Verfahren zur Prävention der Reduktion einer Disulfidbindung in einem in einer rekombinanten Wirtszelle exprimierten Polypeptid, umfassend das Ergänzen der Zellkulturflüssigkeit der rekombinanten Wirtszelle vor oder nach dem Gewinnen derselben mit einem Thioredoxin-Inhibitor.

Claims (25)

  1. Verfahren zur Prävention der Reduktion einer Disulfidbindung in einem in einer rekombinanten Wirtszelle exprimierten Polypeptid, umfassend das Ergänzen der Zellkulturflüssigkeit der rekombinanten Wirtszelle vor oder nach dem Gewinnen derselben mit einem Thioredoxin-Inhibitor.
  2. Verfahren nach Anspruch 1, wobei der Thioredoxin-Inhibitor Folgendes ist: (i) ein direkter Inhibitor von Thioredoxin; (ii) ein spezifischer Inhibitor von Thioredoxinreduktase, (iii) ein Metallion; (iv) ein Inhibitor von G6PD; (v) ein Inhibitor von Hexokinaseaktivität; (vi) Cystin, Cystein oder oxidiertes Glutathion; (vii) ein Antikörper, der spezifisch an eine Thioredoxinreduktase bindet; oder (viii) eine Maßnahme, die indirekt zur Hemmung von Thioredoxinaktivität führt.
  3. Verfahren nach Anspruch 2(i), wobei der Thioredoxin-Inhibitor ein Alkyl-2-imidazolyldisulfid oder ein Naphthochinonspiroketal-Derivat ist.
  4. Verfahren nach Anspruch 2(ii), wobei der Thioredoxin-Inhibitor ein Goldkomplex ist.
  5. Verfahren nach Anspruch 4, wobei der Goldkomplex Aurothioglucose (ATG) oder Aurothiomalat (ATM) ist und das ATG oder das ATM gegebenenfalls in einer Konzentration (a) zwischen etwa 0,1 mM und etwa 1 mM oder (b) von zumindest dem 4-Fachen der Thioredoxinreduktase-Konzentration in der Kulturflüssigkeit vor oder nach dem Gewinnen derselben zugesetzt wird.
  6. Verfahren nach Anspruch 2(iii), wobei das Metallion aus der aus Hg2+, Cu2+, Zn2+, Co2+ und Mn2+ bestehenden Gruppe ausgewählt ist.

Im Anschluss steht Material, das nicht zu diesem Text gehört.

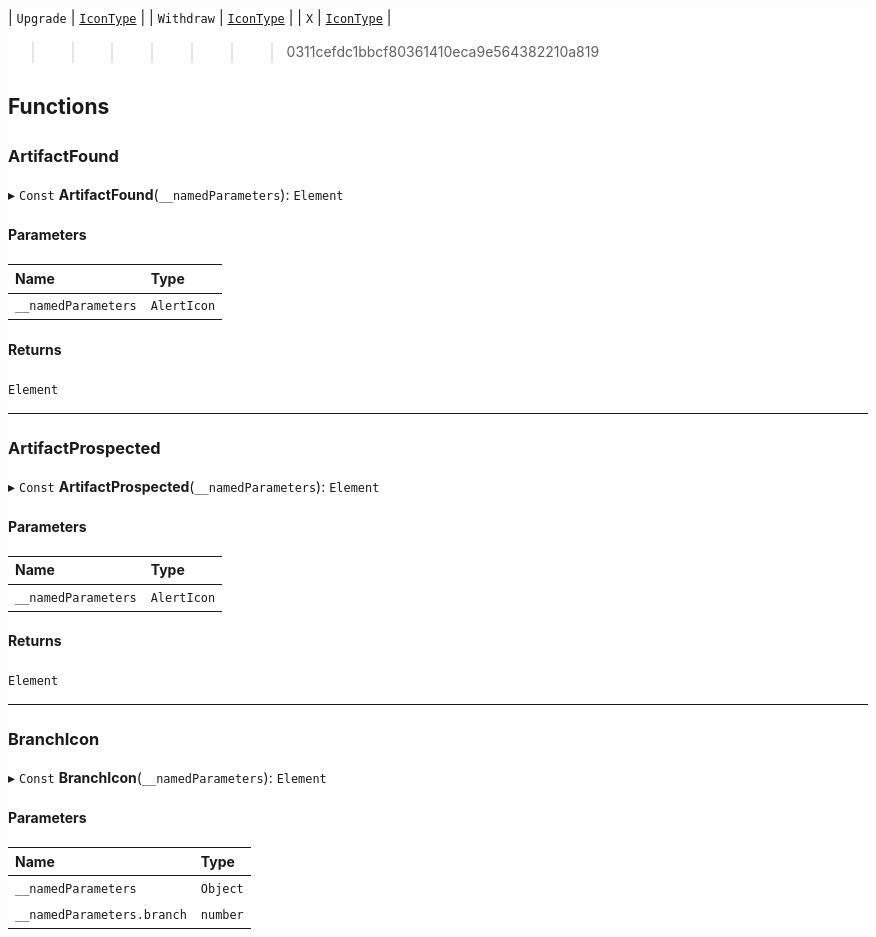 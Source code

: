 | `Upgrade`      | [`IconType`](Frontend_Components_Icons.md#icontype) |
| `Withdraw`     | [`IconType`](Frontend_Components_Icons.md#icontype) |
| `X`            | [`IconType`](Frontend_Components_Icons.md#icontype) |
>>>>>>> 0311cefdc1bbcf80361410eca9e564382210a819

## Functions

### ArtifactFound

▸ `Const` **ArtifactFound**(`__namedParameters`): `Element`

#### Parameters

| Name                | Type        |
| :------------------ | :---------- |
| `__namedParameters` | `AlertIcon` |

#### Returns

`Element`

---

### ArtifactProspected

▸ `Const` **ArtifactProspected**(`__namedParameters`): `Element`

#### Parameters

| Name                | Type        |
| :------------------ | :---------- |
| `__namedParameters` | `AlertIcon` |

#### Returns

`Element`

---

### BranchIcon

▸ `Const` **BranchIcon**(`__namedParameters`): `Element`

#### Parameters

| Name                       | Type     |
| :------------------------- | :------- |
| `__namedParameters`        | `Object` |
| `__namedParameters.branch` | `number` |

  7. Verfahren nach Anspruch 6, wobei das Metallion Cu2+ ist, das in Form von Kupfer(II)-sulfat vorliegt.
  8. Verfahren nach Anspruch 7, wobei das Kupfer(II)-sulfat (a) als Pentahydrat oder in wasserfreier Form vorliegt; (b) in einer Konzentration zwischen etwa 5 µM und etwa 100 µM zugesetzt wird; (c) in einer Konzentration zwischen etwa 10 µM und etwa 80 µM zugesetzt wird; (d) in einer Konzentration zwischen etwa 15 µM und etwa 50 µM zugesetzt wird; oder (e) in einer Konzentration von zumindest dem 2-Fachen der Thioredoxin-Konzentration in der Kulturflüssigkeit vor oder nach dem Gewinnen derselben zugesetzt wird
  9. Verfahren nach Anspruch 2(iv), wobei der Thioredoxin-Inhibitor aus der aus Pyridoxal-5'-phosphat, 1-Fluor-2,4-dinitrobenzol, Dehydroepiandrosteron (DHEA) und Epiandrosteron (EA) bestehenden Gruppe ausgewählt ist.
  10. Verfahren nach Anspruch 9, wobei das DHEA in einer Konzentration (a) zwischen etwa 0,05 mM und etwa 5 mM oder (b) zwischen etwa 0,1 mM und etwa 2,5 mM zugesetzt wird.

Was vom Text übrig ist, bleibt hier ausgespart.